Le altre parole sono «Femminista», «Ambientalista», ed «Europeista».
«Femminista perché è necessario difendere i diritti acquisiti ma la strada da fare è ancora lunga per ridurre il “gender gap”. Poi c’è l’Unione Europea perché non si può pensare al contesto italiano senza pensare all’Europa. È lo spazio entro cui bisogna muoversi, quello in cui proiettarsi. E l’ambiente è l’altra sfida importante che coinvolgerà tutte le prossime generazioni. È il tema dei temi, fondamentale per migliorare la qualità della vita. Questi incontri li vorrei proiettare anche nei quartieri della periferia di Roma, all’Alessandrino. Non ci si può riferire alla periferia parlando solo di urbanistica, ma bisogna coinvolgere anche chi quei quartieri li vive».
Quali sono i muri ancora da abbattere?
«Ogni parola hai i suoi. Il femminismo, quelli del patriarcato e della diffidenza.
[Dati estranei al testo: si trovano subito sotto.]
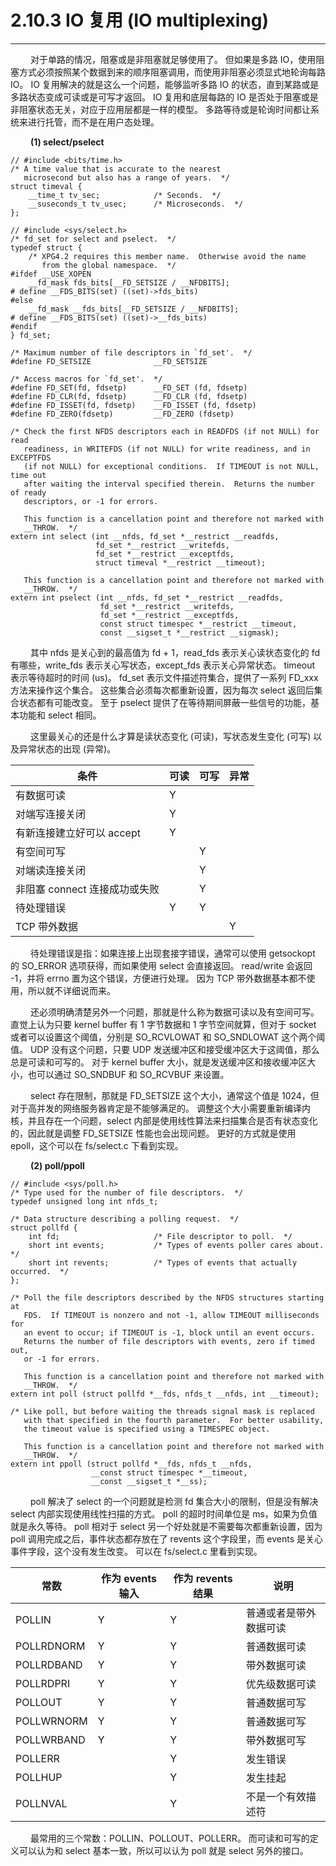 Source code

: # 2.10.3 IO 复用 (IO multiplexing)
***

&emsp;&emsp;
对于单路的情况，阻塞或是非阻塞就足够使用了。
但如果是多路 IO，使用阻塞方式必须按照某个数据到来的顺序阻塞调用，而使用非阻塞必须显式地轮询每路 IO。
IO 复用解决的就是这么一个问题，能够监听多路 IO 的状态，直到某路或是多路状态变成可读或是可写才返回。
IO 复用和底层每路的 IO 是否处于阻塞或是非阻塞状态无关，对应于应用层都是一样的模型。
多路等待或是轮询时间都让系统来进行托管，而不是在用户态处理。

&emsp;&emsp;
**(1) select/pselect**
    
    
    // #include <bits/time.h>
    /* A time value that is accurate to the nearest
       microsecond but also has a range of years.  */
    struct timeval {
        __time_t tv_sec;            /* Seconds.  */
        __suseconds_t tv_usec;      /* Microseconds.  */
    };
    
    // #include <sys/select.h>
    /* fd_set for select and pselect.  */
    typedef struct {
        /* XPG4.2 requires this member name.  Otherwise avoid the name
           from the global namespace.  */
    #ifdef __USE_XOPEN
        __fd_mask fds_bits[__FD_SETSIZE / __NFDBITS];
    # define __FDS_BITS(set) ((set)->fds_bits)
    #else
        __fd_mask __fds_bits[__FD_SETSIZE / __NFDBITS];
    # define __FDS_BITS(set) ((set)->__fds_bits)
    #endif
    } fd_set;
    
    /* Maximum number of file descriptors in `fd_set'.  */
    #define FD_SETSIZE              __FD_SETSIZE
    
    /* Access macros for `fd_set'.  */
    #define FD_SET(fd, fdsetp)      __FD_SET (fd, fdsetp)
    #define FD_CLR(fd, fdsetp)      __FD_CLR (fd, fdsetp)
    #define FD_ISSET(fd, fdsetp)    __FD_ISSET (fd, fdsetp)
    #define FD_ZERO(fdsetp)         __FD_ZERO (fdsetp)
    
    /* Check the first NFDS descriptors each in READFDS (if not NULL) for read
       readiness, in WRITEFDS (if not NULL) for write readiness, and in EXCEPTFDS
       (if not NULL) for exceptional conditions.  If TIMEOUT is not NULL, time out
       after waiting the interval specified therein.  Returns the number of ready
       descriptors, or -1 for errors.
    
       This function is a cancellation point and therefore not marked with
       __THROW.  */
    extern int select (int __nfds, fd_set *__restrict __readfds,
                       fd_set *__restrict __writefds,
                       fd_set *__restrict __exceptfds,
                       struct timeval *__restrict __timeout);
    
       This function is a cancellation point and therefore not marked with
       __THROW.  */
    extern int pselect (int __nfds, fd_set *__restrict __readfds,
                        fd_set *__restrict __writefds,
                        fd_set *__restrict __exceptfds,
                        const struct timespec *__restrict __timeout,
                        const __sigset_t *__restrict __sigmask);
                    
&emsp;&emsp;
其中 nfds 是关心到的最高值为 fd + 1，read\_fds 表示关心读状态变化的 fd 有哪些，write\_fds 表示关心写状态，except\_fds 表示关心异常状态。
timeout 表示等待超时的时间 (us)。
fd\_set 表示文件描述符集合，提供了一系列 FD\_xxx 方法来操作这个集合。
这些集合必须每次都重新设置，因为每次 select 返回后集合状态都有可能改变。
至于 pselect 提供了在等待期间屏蔽一些信号的功能，基本功能和 select 相同。

&emsp;&emsp;
这里最关心的还是什么才算是读状态变化 (可读)，写状态发生变化 (可写) 以及异常状态的出现 (异常)。

|条件|可读|可写|异常|
| --- | --- | --- | --- |
|有数据可读|Y| | |
|对端写连接关闭|Y| | |
|有新连接建立好可以 accept|Y| | |
|有空间可写| |Y| |
|对端读连接关闭| |Y| |
|非阻塞 connect 连接成功或失败| |Y| |
|待处理错误|Y|Y| |
|TCP 带外数据| | |Y|

&emsp;&emsp;
待处理错误是指：如果连接上出现套接字错误，通常可以使用 getsockopt 的 SO\_ERROR 选项获得，而如果使用 select 会直接返回。
read/write 会返回 -1，并将 errno 置为这个错误，方便进行处理。
因为 TCP 带外数据基本都不使用，所以就不详细说而来。

&emsp;&emsp;
还必须明确清楚另外一个问题，那就是什么称为数据可读以及有空间可写。
直觉上认为只要 kernel buffer 有 1 字节数据和 1 字节空间就算，但对于 socket 或者可以设置这个阈值，分别是 SO\_RCVLOWAT 和 SO\_SNDLOWAT 这个两个阈值。
UDP 没有这个问题，只要 UDP 发送缓冲区和接受缓冲区大于这阈值，那么总是可读和可写的。
对于 kernel buffer 大小，就是发送缓冲区和接收缓冲区大小，也可以通过 SO\_SNDBUF 和 SO\_RCVBUF 来设置。

&emsp;&emsp;
select 存在限制，那就是 FD\_SETSIZE 这个大小，通常这个值是 1024，但对于高并发的网络服务器肯定是不能够满足的。
调整这个大小需要重新编译内核，并且存在一个问题，select 内部是使用线性算法来扫描集合是否有状态变化的，因此就是调整 FD\_SETSIZE 性能也会出现问题。
更好的方式就是使用 epoll，这个可以在 fs/select.c 下看到实现。

&emsp;&emsp;
**(2) poll/ppoll**


    // #include <sys/poll.h>
    /* Type used for the number of file descriptors.  */
    typedef unsigned long int nfds_t;
    
    /* Data structure describing a polling request.  */
    struct pollfd {
        int fd;                     /* File descriptor to poll.  */
        short int events;           /* Types of events poller cares about.  */
        short int revents;          /* Types of events that actually occurred.  */
    };
    
    /* Poll the file descriptors described by the NFDS structures starting at
       FDS.  If TIMEOUT is nonzero and not -1, allow TIMEOUT milliseconds for
       an event to occur; if TIMEOUT is -1, block until an event occurs.
       Returns the number of file descriptors with events, zero if timed out,
       or -1 for errors.
    
       This function is a cancellation point and therefore not marked with
       __THROW.  */
    extern int poll (struct pollfd *__fds, nfds_t __nfds, int __timeout);
    
    /* Like poll, but before waiting the threads signal mask is replaced
       with that specified in the fourth parameter.  For better usability,
       the timeout value is specified using a TIMESPEC object.
    
       This function is a cancellation point and therefore not marked with
       __THROW.  */
    extern int ppoll (struct pollfd *__fds, nfds_t __nfds,
                      __const struct timespec *__timeout,
                      __const __sigset_t *__ss);
                  
&emsp;&emsp;
poll 解决了 select 的一个问题就是检测 fd 集合大小的限制，但是没有解决 select 内部实现使用线性扫描的方式。
poll 的超时时间单位是 ms，如果为负值就是永久等待。
poll 相对于 select 另一个好处就是不需要每次都重新设置，因为 poll 调用完成之后，事件状态都存放在了 revents 这个字段里，而 events 是关心事件字段，这个没有发生改变。
可以在 fs/select.c 里看到实现。

|常数|作为 events 输入|作为 revents 结果|说明|
| --- | --- | --- | --- |
|POLLIN|Y|Y|普通或者是带外数据可读|
|POLLRDNORM|Y|Y|普通数据可读|
|POLLRDBAND|Y|Y|带外数据可读|
|POLLRDPRI|Y|Y|优先级数据可读|
|POLLOUT|Y|Y|普通数据可写|
|POLLWRNORM|Y|Y|普通数据可写|
|POLLWRBAND|Y|Y|带外数据可写|
|POLLERR| |Y|发生错误|
|POLLHUP| |Y|发生挂起|
|POLLNVAL| |Y|不是一个有效描述符|

&emsp;&emsp;
最常用的三个常数：POLLIN、POLLOUT、POLLERR。
而可读和可写的定义可以认为和 select 基本一致，所以可以认为 poll 就是 select 另外的接口。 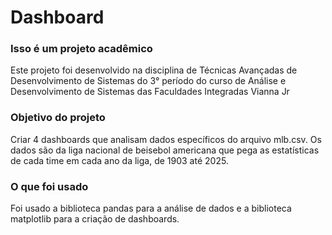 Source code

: # Dashboard 

### Isso é um projeto acadêmico
Este projeto foi desenvolvido na disciplina de Técnicas Avançadas de Desenvolvimento de Sistemas do 3° período do curso de Análise e Desenvolvimento de Sistemas das Faculdades Integradas Vianna Jr

### Objetivo do projeto
Criar 4 dashboards que analisam dados específicos do arquivo mlb.csv. Os dados são da liga nacional de beisebol americana que pega as estatísticas de cada time em cada ano da liga, de 1903 até 2025.

### O que foi usado
Foi usado a biblioteca pandas para a análise de dados e a biblioteca matplotlib para a criação de dashboards.
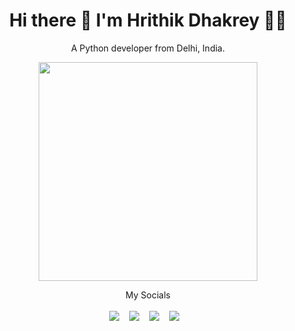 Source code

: <h1 align='center'>
  Hi there 👋 I'm Hrithik Dhakrey 👨‍💻
</h1>

<p align='center'>
  A Python developer from Delhi, India.
</p>


<p align='center'>
  <a href="#"><img src="https://github-readme-stats.vercel.app/api?username=iamdhakrey&show_icons=true&count_private=true&theme=dark" width="350"></a>
  

</p>


<p align='center'>
  My Socials<br/><br/>
<a href="https://www.linkedin.com/in/iamdhakrey"><img src="https://img.shields.io/badge/linkedin-%230077B5.svg?&style=for-the-badge&logo=linkedin&logoColor=white"></a>&nbsp;&nbsp;&nbsp;
<a href="https://t.me/iamdhakrey"><img src="https://img.shields.io/badge/Telegram-2CA5E0?style=for-the-badge&logo=telegram&logoColor=white"></a>&nbsp;&nbsp;&nbsp;
<a href="https://www.instagram.com/iamdhakrey"><img src="https://img.shields.io/badge/instagram-%23E4405F.svg?&style=for-the-badge&logo=instagram&logoColor=white"></a>&nbsp;&nbsp;&nbsp;
<a href="https://www.github.com/iamdhakrey"><img src="https://img.shields.io/badge/GitHub-100000?style=for-the-badge&logo=github&logoColor=white"></a>&nbsp;&nbsp;&nbsp;
</p> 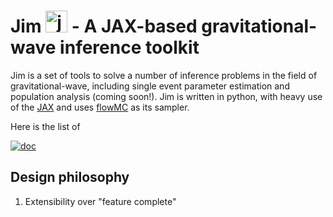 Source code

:# Jim <img src="https://user-images.githubusercontent.com/4642979/218163532-1c8a58e5-6f36-42de-96d3-f245eee93cf8.png" alt="jim" width="35"/> - A JAX-based gravitational-wave inference toolkit

Jim is a set of tools to solve a number of inference problems in the field of gravitational-wave, including single event parameter estimation and population analysis (coming soon!). Jim is written in python, with heavy use of the [JAX](https://github.com/google/jax) and uses [flowMC](https://github.com/kazewong/flowMC) as its sampler. 

Here is the list of 




<a href="https://colab.research.google.com/drive/1ah_mwVpn3A32jhctA6BTj-Nqk7SGf9Dj?usp=sharing">
<img src="https://img.shields.io/badge/open_in_colab-GW150914-orange?logo=googlecolab" alt="doc"/>
</a>

## Design philosophy

1. Extensibility over "feature complete"
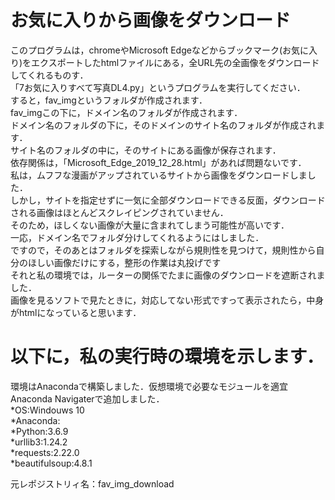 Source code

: # お気に入りから画像をダウンロード
このプログラムは，chromeやMicrosoft Edgeなどからブックマーク(お気に入り)をエクスポートしたhtmlファイルにある，全URL先の全画像をダウンロードしてくれるものす．  
「7お気に入りすべて写真DL4.py」というプログラムを実行してください．  
すると，fav_imgというフォルダが作成されます．  
fav_imgこの下に，ドメイン名のフォルダが作成されます．  
ドメイン名のフォルダの下に，そのドメインのサイト名のフォルダが作成されます．  
サイト名のフォルダの中に，そのサイトにある画像が保存されます．  
依存関係は，「Microsoft_Edge_‎2019_‎12_‎28.html」があれば問題ないです．  
私は，ムフフな漫画がアップされているサイトから画像をダウンロードしました．  
しかし，サイトを指定せずに一気に全部ダウンロードできる反面，ダウンロードされる画像はほとんどスクレイピングされていません．  
そのため，ほしくない画像が大量に含まれてしまう可能性が高いです．  
一応，ドメイン名でフォルダ分けしてくれるようにはしました．  
ですので，そのあとはフォルダを探索しながら規則性を見つけて，規則性から自分のほしい画像だけにする，整形の作業は丸投げです  
それと私の環境では，ルーターの関係でたまに画像のダウンロードを遮断されました．  
画像を見るソフトで見たときに，対応してない形式ですって表示されたら，中身がhtmlになっていると思います．  
# 以下に，私の実行時の環境を示します．  
環境はAnacondaで構築しました．仮想環境で必要なモジュールを適宜Anaconda Navigaterで追加しました．  
*OS:Windouws 10  
*Anaconda:  
*Python:3.6.9  
*urllib3:1.24.2  
*requests:2.22.0  
*beautifulsoup:4.8.1  

元レポジストリィ名：fav_img_download
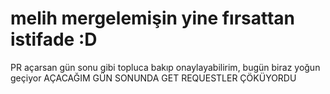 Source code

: # melih mergelemişin yine fırsattan istifade :D 
PR açarsan gün sonu gibi topluca bakıp onaylayabilirim, bugün biraz yoğun geçiyor
AÇACAĞIM GÜN SONUNDA GET REQUESTLER ÇÖKÜYORDU
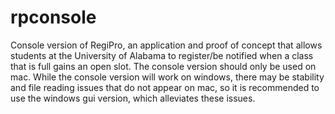 # rpconsole
Console version of RegiPro, an application and proof of concept that allows students at the University of Alabama to register/be notified when a class that is full gains an open slot.
The console version should only be used on mac. While the console version will work on windows, there may be stability and file reading issues that do not appear on mac, so it is recommended to use the windows gui version, which alleviates these issues.
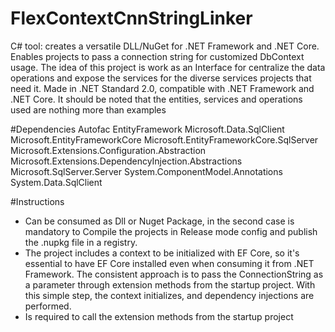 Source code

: # FlexContextCnnStringLinker
C# tool: creates a versatile DLL/NuGet for .NET Framework and .NET Core. Enables projects to pass a connection string for customized DbContext usage. The idea of this project is work as an Interface for centralize the data operations and expose the services for the diverse services projects that need it. 
Made in .NET Standard 2.0, compatible with .NET Framework and .NET Core.
It should be noted that the entities, services and operations used are nothing more than examples

#Dependencies
Autofac
EntityFramework
Microsoft.Data.SqlClient
Microsoft.EntityFrameworkCore
Microsoft.EntityFrameworkCore.SqlServer
Microsoft.Extensions.Configuration.Abstraction
Microsoft.Extensions.DependencyInjection.Abstractions
Microsoft.SqlServer.Server
System.ComponentModel.Annotations
System.Data.SqlClient

#Instructions
- Can be consumed as Dll or Nuget Package, in the second case is mandatory to Compile the projects in Release mode config and publish the .nupkg file in a registry.
- The project includes a context to be initialized with EF Core, so it's essential to have EF Core installed even when consuming it from .NET Framework. The consistent approach is to pass the ConnectionString as a parameter through extension methods from the startup project. With this simple step, the context initializes, and dependency injections are performed.
- Is required to call the extension methods from the startup project

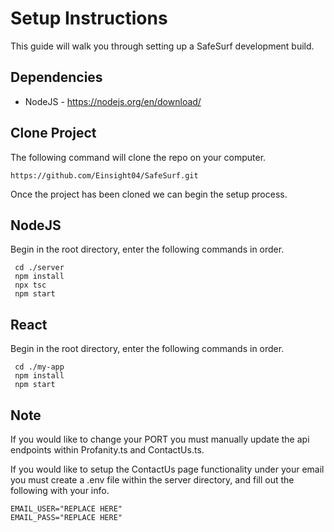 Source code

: ﻿# Setup Instructions

This guide will walk you through setting up a SafeSurf development build.

## Dependencies
- NodeJS - https://nodejs.org/en/download/
## Clone Project

The following command will clone the repo on your computer.

    https://github.com/Einsight04/SafeSurf.git
Once the project has been cloned we can begin the setup process.

## NodeJS
Begin in the root directory, enter the following commands in order.

     cd ./server
     npm install
     npx tsc
     npm start

## React
Begin in the root directory, enter the following commands in order.

     cd ./my-app
     npm install
     npm start
## Note
If you would like to change your PORT you must manually update the api endpoints within Profanity.ts and ContactUs.ts.

If you would like to setup the ContactUs page functionality under your email you must create a .env file within the server directory, and fill out the following with your info.

    EMAIL_USER="REPLACE HERE"
    EMAIL_PASS="REPLACE HERE"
Dico sempre che c’è bisogno di più Mulan e meno Cenerentola. La radicalità si scontra, invece, con la prudenza fine a se stessa, con le scelte comode. A minacciare l’Europa, invece, sono i populismi. L’ambiente, i forti interessi in gioco».
Gli ultimi rapporti ci dicono che con l’emergenza coronavirus è aumentato il carico di lavoro domestico delle donne ed è diminuita l’occupazione femminile.
«Le donne hanno pagato lo scotto maggiore di quest’emergenza: 37 mila neo-mamme hanno lasciato il lavoro, e i carico domestico è aumentato di oltre il 70 per cento. Questo perché in Italia il welfare familiare lo fanno le donne, il sistema poggia unicamente sulla gestione delle donne della vita domestica. Basti pensare che le scuole, in condizioni normali, finiscono a giugno e iniziano a metà settembre. Il covid è stato una lente di ingrandimento rispetto a quello che le donne già vivevano all’interno delle famiglie. Sia in termini di carico di lavoro, sia purtroppo nei casi di violenza. Ed è doveroso continuarne a parlare, non fermarsi solo alle quote rosa. Abbiamo l’idea di marciare in avanti, ma spesso marciamo solo sul posto. Chi è davvero femminista aiuta anche le altre donne a emergere, e sa che anche gli uomini devono contribuire».
Com’è andata a lei durante l’isolamento?
«Come per tutti, è stato complicato, un gioco di equilibri. Mi sono barcamenata tra video conferenze e Irene (5 anni, avuta dal marito Dario Franceschini, ndr) a casa tutto il giorno. Ho spiegato a una bambina ancora piccola cosa stava succedendo, perché non si poteva uscire, né andare a scuola o vedere gli amici».
Che parole ha scelto?
«Le ho detto prima di tutto che bisognava stare a casa per proteggere i nostri nonni, e lei ha capito. Fondamentali sono state anche le amiche con cui ci si ritrovava a fine giornata in videochat».
Un paio di giorni fa una giornalista in collegamento con la BBC è stata interrotta dal figlio che le ha chiesto dei biscotti.
«È successo anche a me. Ero in video riunione e mia figlia mi ha chiesto “mamma, mi prepari un panino con la nutella?”. Dall’altra parte dello schermo qualcuno ha detto “anche a me, anche a me!”».